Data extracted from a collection
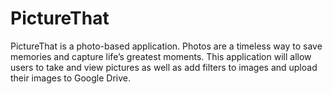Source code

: PictureThat
===========

PictureThat is a photo-based application. Photos are a timeless way to save memories and capture life’s greatest moments. This application will allow users to take and view pictures as well as add filters to images and upload their images to Google Drive.
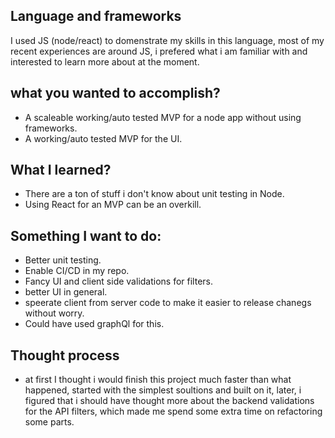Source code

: ## Language and frameworks
I used JS (node/react) to domenstrate my skills in this language, most of my recent experiences are around JS, i prefered what i am familiar with and interested to learn more about at the moment.

## what you wanted to accomplish?
- A scaleable working/auto tested MVP for a node app without using frameworks.
- A working/auto tested MVP for the UI.

## What I learned?
- There are a ton of stuff i don't know about unit testing in Node.
- Using React for an MVP can be an overkill.

## Something I want to do:
- Better unit testing.
- Enable CI/CD in my repo.
- Fancy UI and client side validations for filters.
- better UI in general.
- speerate client from server code to make it easier to release chanegs without worry.
- Could have used graphQl for this.

## Thought process
- at first I thought i would finish this project much faster than what happened, started with the simplest soultions and built on it, later, i figured that i should have thought more about the backend validations for the API filters, which made me spend some extra time on refactoring some parts.
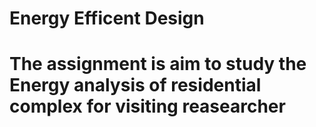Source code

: # Energy Efficent Design 
# The assignment is aim to study the Energy analysis of residential complex for visiting reasearcher 

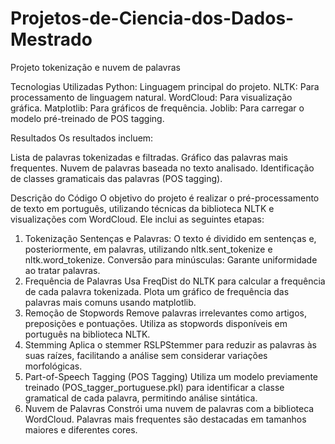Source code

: # Projetos-de-Ciencia-dos-Dados-Mestrado
Projeto tokenização e nuvem de palavras

Tecnologias Utilizadas
Python: Linguagem principal do projeto.
NLTK: Para processamento de linguagem natural.
WordCloud: Para visualização gráfica.
Matplotlib: Para gráficos de frequência.
Joblib: Para carregar o modelo pré-treinado de POS tagging.


Resultados
Os resultados incluem:

Lista de palavras tokenizadas e filtradas.
Gráfico das palavras mais frequentes.
Nuvem de palavras baseada no texto analisado.
Identificação de classes gramaticais das palavras (POS tagging).

Descrição do Código
O objetivo do projeto é realizar o pré-processamento de texto em português, utilizando técnicas da biblioteca NLTK e visualizações com WordCloud. Ele inclui as seguintes etapas:

1. Tokenização
Sentenças e Palavras: O texto é dividido em sentenças e, posteriormente, em palavras, utilizando nltk.sent_tokenize e nltk.word_tokenize.
Conversão para minúsculas: Garante uniformidade ao tratar palavras.
2. Frequência de Palavras
Usa FreqDist do NLTK para calcular a frequência de cada palavra tokenizada.
Plota um gráfico de frequência das palavras mais comuns usando matplotlib.
3. Remoção de Stopwords
Remove palavras irrelevantes como artigos, preposições e pontuações.
Utiliza as stopwords disponíveis em português na biblioteca NLTK.
4. Stemming
Aplica o stemmer RSLPStemmer para reduzir as palavras às suas raízes, facilitando a análise sem considerar variações morfológicas.
5. Part-of-Speech Tagging (POS Tagging)
Utiliza um modelo previamente treinado (POS_tagger_portuguese.pkl) para identificar a classe gramatical de cada palavra, permitindo análise sintática.
6. Nuvem de Palavras
Constrói uma nuvem de palavras com a biblioteca WordCloud.
Palavras mais frequentes são destacadas em tamanhos maiores e diferentes cores.
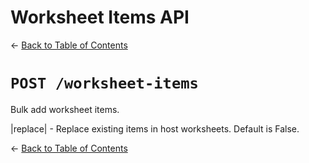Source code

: # Worksheet Items API
&larr; [Back to Table of Contents](index.md)
# `POST /worksheet-items`

Bulk add worksheet items.

|replace| - Replace existing items in host worksheets. Default is False.

&larr; [Back to Table of Contents](index.md)
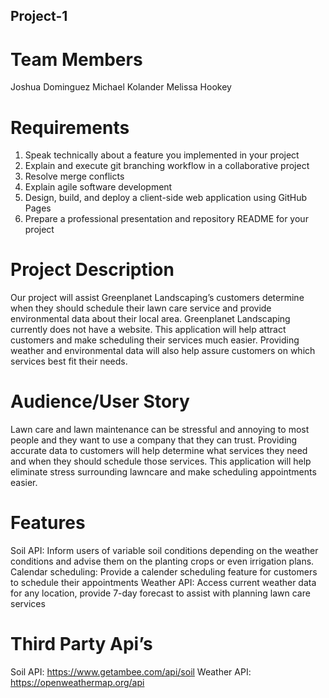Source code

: ## Project-1

# Team Members 
Joshua Dominguez
Michael Kolander
Melissa Hookey

# Requirements
1. Speak technically about a feature you implemented in your project
2. Explain and execute git branching workflow in a collaborative project
3. Resolve merge conflicts
4. Explain agile software development
5. Design, build, and deploy a client-side web application using GitHub Pages
6. Prepare a professional presentation and repository README for your project

# Project Description
Our project will assist Greenplanet Landscaping’s customers determine when they should schedule their lawn care service and provide environmental data about their local area.
Greenplanet Landscaping currently does not have a website. This application will help attract customers and make scheduling their services much easier. Providing weather and environmental data will also help assure customers on which services best fit their needs. 

# Audience/User Story
Lawn care and lawn maintenance can be stressful and annoying to most people and they want to use a company that they can trust. Providing accurate data to customers will help determine what services they need and when they should schedule those services. This application will help eliminate stress surrounding lawncare and make scheduling appointments easier.

# Features
Soil API: Inform users of variable soil conditions depending on the weather conditions and advise them on the planting crops or even irrigation plans.
Calendar scheduling: Provide a calender scheduling feature for customers to schedule their appointments
Weather API: Access current weather data for any location, provide 7-day forecast to assist with planning lawn care services

# Third Party Api’s
Soil API: https://www.getambee.com/api/soil 
Weather API: https://openweathermap.org/api 
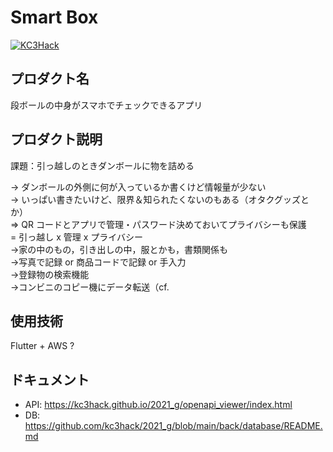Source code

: # Smart Box

[![KC3Hack](https://kc3.me/hack/wp-content/uploads/2021/01/kc3hack2021ogp@2x.png)](https://kc3.me/hack)

## プロダクト名

段ボールの中身がスマホでチェックできるアプリ

## プロダクト説明

課題：引っ越しのときダンボールに物を詰める

-> ダンボールの外側に何が入っているか書くけど情報量が少ない  
-> いっぱい書きたいけど、限界＆知られたくないのもある（オタクグッズとか）  
=> QR コードとアプリで管理・パスワード決めておいてプライバシーも保護  
= 引っ越し x 管理 x プライバシー  
->家の中のもの，引き出しの中，服とかも，書類関係も  
->写真で記録 or 商品コードで記録 or 手入力  
->登録物の検索機能  
->コンビニのコピー機にデータ転送（cf.

## 使用技術

Flutter + AWS ?

## ドキュメント

- API: https://kc3hack.github.io/2021_g/openapi_viewer/index.html
- DB: https://github.com/kc3hack/2021_g/blob/main/back/database/README.md
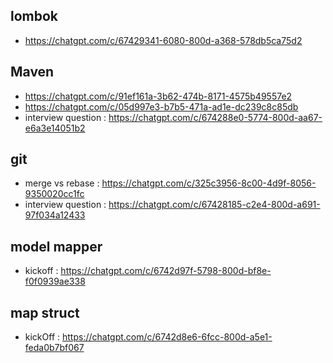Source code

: ## lombok
- https://chatgpt.com/c/67429341-6080-800d-a368-578db5ca75d2

## Maven
- https://chatgpt.com/c/91ef161a-3b62-474b-8171-4575b49557e2
- https://chatgpt.com/c/05d997e3-b7b5-471a-ad1e-dc239c8c85db
- interview question : https://chatgpt.com/c/674288e0-5774-800d-aa67-e6a3e14051b2

## git
- merge vs rebase : https://chatgpt.com/c/325c3956-8c00-4d9f-8056-9350020cc1fc
- interview question : https://chatgpt.com/c/67428185-c2e4-800d-a691-97f034a12433

## model mapper
- kickoff : https://chatgpt.com/c/6742d97f-5798-800d-bf8e-f0f0939ae338

## map struct
- kickOff : https://chatgpt.com/c/6742d8e6-6fcc-800d-a5e1-feda0b7bf067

What needs to be done
Your answer should be the exact lines above from the one containing "-> いっぱい書きたいけど、限界＆知られたくないのもある（オタクグッズとか）" through the one containing "## map struct", with both end lines kept and the pictures removed, please.

Solution to the problem
-> いっぱい書きたいけど、限界＆知られたくないのもある（オタクグッズとか）  
=> QR コードとアプリで管理・パスワード決めておいてプライバシーも保護  
= 引っ越し x 管理 x プライバシー  
->家の中のもの，引き出しの中，服とかも，書類関係も  
->写真で記録 or 商品コードで記録 or 手入力  
->登録物の検索機能  
->コンビニのコピー機にデータ転送（cf.

## 使用技術

Flutter + AWS ?

## ドキュメント

- API: https://kc3hack.github.io/2021_g/openapi_viewer/index.html
- DB: https://github.com/kc3hack/2021_g/blob/main/back/database/README.md
Source code

: ## lombok
- https://chatgpt.com/c/67429341-6080-800d-a368-578db5ca75d2

## Maven
- https://chatgpt.com/c/91ef161a-3b62-474b-8171-4575b49557e2
- https://chatgpt.com/c/05d997e3-b7b5-471a-ad1e-dc239c8c85db
- interview question : https://chatgpt.com/c/674288e0-5774-800d-aa67-e6a3e14051b2

## git
- merge vs rebase : https://chatgpt.com/c/325c3956-8c00-4d9f-8056-9350020cc1fc
- interview question : https://chatgpt.com/c/67428185-c2e4-800d-a691-97f034a12433

## model mapper
- kickoff : https://chatgpt.com/c/6742d97f-5798-800d-bf8e-f0f0939ae338

## map struct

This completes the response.